Life expectancy plays a critical role in Social Security planning, and while it’s tempting to apply for benefits as soon as you become eligible, it can have long-terms economic consequences. With longer life expectancies, the decision to take your benefits at full retirement age may be the better road to travel. But ultimately, this decision should be based on your individual and family circumstances.
I reached out to David Richmond, president of Richmond Brothers in Jackson, Mich., for tips on how boomers can make an informed decision regarding Social Security benefits and how to identify the best time to apply. Here is what he had to say:
Boomer: Should boomers wait until full retirement age before claiming Social Security benefits?
Richmond: First, every year you wait from early retirement (age 62) to age 70 means approximately 6-8% higher checks per year. Finding a guaranteed 6-8% is impossible in today’s economic world, so this seems to be a good deal.
However, just because it seems the best approach is to wait and capture the increase, there are other factors that should be considered, including:
Boomer: If I work part time once I retire, can I continue collecting my benefits?
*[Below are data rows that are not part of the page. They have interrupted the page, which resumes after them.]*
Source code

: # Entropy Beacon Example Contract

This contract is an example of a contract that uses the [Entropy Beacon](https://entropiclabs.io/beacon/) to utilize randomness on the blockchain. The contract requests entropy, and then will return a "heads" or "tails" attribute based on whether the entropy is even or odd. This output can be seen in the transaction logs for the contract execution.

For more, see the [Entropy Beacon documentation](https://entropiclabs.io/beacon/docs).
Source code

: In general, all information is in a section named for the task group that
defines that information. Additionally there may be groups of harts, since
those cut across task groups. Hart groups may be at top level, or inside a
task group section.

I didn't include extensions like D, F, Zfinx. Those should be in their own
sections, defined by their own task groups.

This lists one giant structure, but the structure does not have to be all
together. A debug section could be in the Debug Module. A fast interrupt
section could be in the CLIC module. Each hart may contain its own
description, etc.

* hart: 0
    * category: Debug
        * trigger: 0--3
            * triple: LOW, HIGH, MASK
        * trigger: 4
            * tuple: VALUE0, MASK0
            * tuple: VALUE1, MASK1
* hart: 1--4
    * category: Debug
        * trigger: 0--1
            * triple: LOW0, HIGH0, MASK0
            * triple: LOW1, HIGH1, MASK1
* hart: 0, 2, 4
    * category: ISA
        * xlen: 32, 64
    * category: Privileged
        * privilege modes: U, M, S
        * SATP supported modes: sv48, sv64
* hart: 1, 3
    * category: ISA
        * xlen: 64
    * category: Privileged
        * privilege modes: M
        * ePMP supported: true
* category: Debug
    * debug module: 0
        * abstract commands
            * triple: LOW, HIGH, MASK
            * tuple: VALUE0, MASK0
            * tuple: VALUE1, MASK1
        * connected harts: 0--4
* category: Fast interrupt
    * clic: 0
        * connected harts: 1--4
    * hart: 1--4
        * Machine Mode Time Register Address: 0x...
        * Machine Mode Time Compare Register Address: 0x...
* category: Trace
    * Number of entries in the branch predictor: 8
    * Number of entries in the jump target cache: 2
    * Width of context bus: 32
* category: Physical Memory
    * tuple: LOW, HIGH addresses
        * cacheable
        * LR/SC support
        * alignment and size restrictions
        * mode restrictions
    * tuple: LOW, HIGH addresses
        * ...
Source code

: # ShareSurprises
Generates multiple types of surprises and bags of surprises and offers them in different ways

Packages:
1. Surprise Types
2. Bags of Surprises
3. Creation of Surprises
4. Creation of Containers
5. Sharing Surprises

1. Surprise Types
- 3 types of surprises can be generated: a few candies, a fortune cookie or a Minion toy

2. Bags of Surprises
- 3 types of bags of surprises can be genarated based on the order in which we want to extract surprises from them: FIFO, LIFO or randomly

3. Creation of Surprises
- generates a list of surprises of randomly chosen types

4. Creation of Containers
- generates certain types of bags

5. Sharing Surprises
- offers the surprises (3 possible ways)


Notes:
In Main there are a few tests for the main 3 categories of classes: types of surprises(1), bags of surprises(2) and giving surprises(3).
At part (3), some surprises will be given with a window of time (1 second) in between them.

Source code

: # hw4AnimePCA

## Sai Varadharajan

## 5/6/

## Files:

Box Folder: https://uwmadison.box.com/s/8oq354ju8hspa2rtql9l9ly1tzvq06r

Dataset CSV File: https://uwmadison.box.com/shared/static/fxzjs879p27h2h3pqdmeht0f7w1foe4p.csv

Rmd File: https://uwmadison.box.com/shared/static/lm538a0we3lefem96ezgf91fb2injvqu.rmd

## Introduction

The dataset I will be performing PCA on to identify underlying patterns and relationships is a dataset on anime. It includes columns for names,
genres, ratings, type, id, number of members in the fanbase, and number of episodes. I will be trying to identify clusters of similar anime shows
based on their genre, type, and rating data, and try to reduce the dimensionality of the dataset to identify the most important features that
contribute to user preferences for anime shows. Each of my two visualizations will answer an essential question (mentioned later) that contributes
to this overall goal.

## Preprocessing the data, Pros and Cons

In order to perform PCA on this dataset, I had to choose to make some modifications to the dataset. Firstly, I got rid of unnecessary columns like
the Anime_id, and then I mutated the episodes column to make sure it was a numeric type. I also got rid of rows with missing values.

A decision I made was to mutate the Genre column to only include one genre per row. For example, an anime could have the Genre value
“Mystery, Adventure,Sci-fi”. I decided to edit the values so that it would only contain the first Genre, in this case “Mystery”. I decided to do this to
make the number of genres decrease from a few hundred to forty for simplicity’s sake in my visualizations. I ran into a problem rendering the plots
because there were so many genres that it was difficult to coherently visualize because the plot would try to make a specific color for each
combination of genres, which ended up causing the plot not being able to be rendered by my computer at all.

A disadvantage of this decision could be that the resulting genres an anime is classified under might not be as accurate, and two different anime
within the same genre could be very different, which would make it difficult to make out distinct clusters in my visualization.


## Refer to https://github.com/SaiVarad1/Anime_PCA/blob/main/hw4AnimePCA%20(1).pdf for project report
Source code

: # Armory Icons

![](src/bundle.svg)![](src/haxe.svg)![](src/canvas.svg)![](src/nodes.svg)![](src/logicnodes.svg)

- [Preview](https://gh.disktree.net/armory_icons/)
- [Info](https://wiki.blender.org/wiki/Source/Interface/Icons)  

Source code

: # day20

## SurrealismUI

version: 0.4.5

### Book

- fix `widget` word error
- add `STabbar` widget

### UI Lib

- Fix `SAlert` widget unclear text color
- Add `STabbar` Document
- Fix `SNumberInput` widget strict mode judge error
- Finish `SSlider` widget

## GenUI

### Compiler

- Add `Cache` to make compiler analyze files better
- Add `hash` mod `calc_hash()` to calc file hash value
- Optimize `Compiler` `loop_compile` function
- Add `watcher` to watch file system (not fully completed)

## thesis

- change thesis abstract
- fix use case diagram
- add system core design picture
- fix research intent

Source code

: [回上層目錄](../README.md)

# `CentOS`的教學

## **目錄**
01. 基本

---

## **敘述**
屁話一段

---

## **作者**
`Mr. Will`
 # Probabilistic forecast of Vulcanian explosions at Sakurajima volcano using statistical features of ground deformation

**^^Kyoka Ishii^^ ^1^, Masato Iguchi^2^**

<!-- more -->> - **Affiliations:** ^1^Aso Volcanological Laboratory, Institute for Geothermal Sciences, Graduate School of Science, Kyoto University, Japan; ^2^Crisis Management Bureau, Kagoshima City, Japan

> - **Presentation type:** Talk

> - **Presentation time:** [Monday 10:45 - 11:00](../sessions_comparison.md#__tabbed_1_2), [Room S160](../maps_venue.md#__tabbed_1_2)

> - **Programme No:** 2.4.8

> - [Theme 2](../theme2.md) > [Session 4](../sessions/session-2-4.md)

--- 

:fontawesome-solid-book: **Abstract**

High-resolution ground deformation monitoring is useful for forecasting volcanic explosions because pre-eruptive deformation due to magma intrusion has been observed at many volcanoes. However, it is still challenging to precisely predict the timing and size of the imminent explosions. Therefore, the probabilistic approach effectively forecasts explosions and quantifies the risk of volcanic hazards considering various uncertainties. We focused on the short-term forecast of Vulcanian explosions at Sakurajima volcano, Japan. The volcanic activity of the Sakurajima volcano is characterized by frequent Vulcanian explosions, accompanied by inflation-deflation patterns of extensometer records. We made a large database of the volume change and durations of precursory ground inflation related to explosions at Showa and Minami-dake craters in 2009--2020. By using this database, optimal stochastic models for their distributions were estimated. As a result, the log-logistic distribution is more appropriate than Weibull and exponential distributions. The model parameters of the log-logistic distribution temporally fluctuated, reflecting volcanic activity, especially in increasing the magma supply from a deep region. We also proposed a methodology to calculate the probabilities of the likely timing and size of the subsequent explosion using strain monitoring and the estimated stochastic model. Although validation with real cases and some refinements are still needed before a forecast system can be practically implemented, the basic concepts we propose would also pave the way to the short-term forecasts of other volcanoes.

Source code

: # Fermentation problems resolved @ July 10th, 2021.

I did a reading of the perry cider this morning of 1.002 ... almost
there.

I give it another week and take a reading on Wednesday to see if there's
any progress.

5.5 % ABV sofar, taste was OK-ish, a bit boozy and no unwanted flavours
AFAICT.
Richmond: The amount you can earn while receiving Social Security depends on your age. Your earnings in (and after) the month you reach full retirement age will not affect your Social Security benefits. However, your benefits are reduced if your earnings exceed certain limits for the months before you reach your full retirement age. If you are under full retirement age for the entire year:
• You can earn $15,120 gross wages or net self-employment a year and not lose any benefits in 2013.
• Social Security will deduct $1 in benefits for every $2 earned above $15,120 in the year you reach full retirement age:
• You can earn $40,080 gross wages or net self-employment prior to the month you reach full retirement age and not lose any benefits in 2013.
• The government will deduct $1 in benefits for every $3 earned above $40,080. The same earnings limits apply to a spouse or child who works and receives benefits on your record.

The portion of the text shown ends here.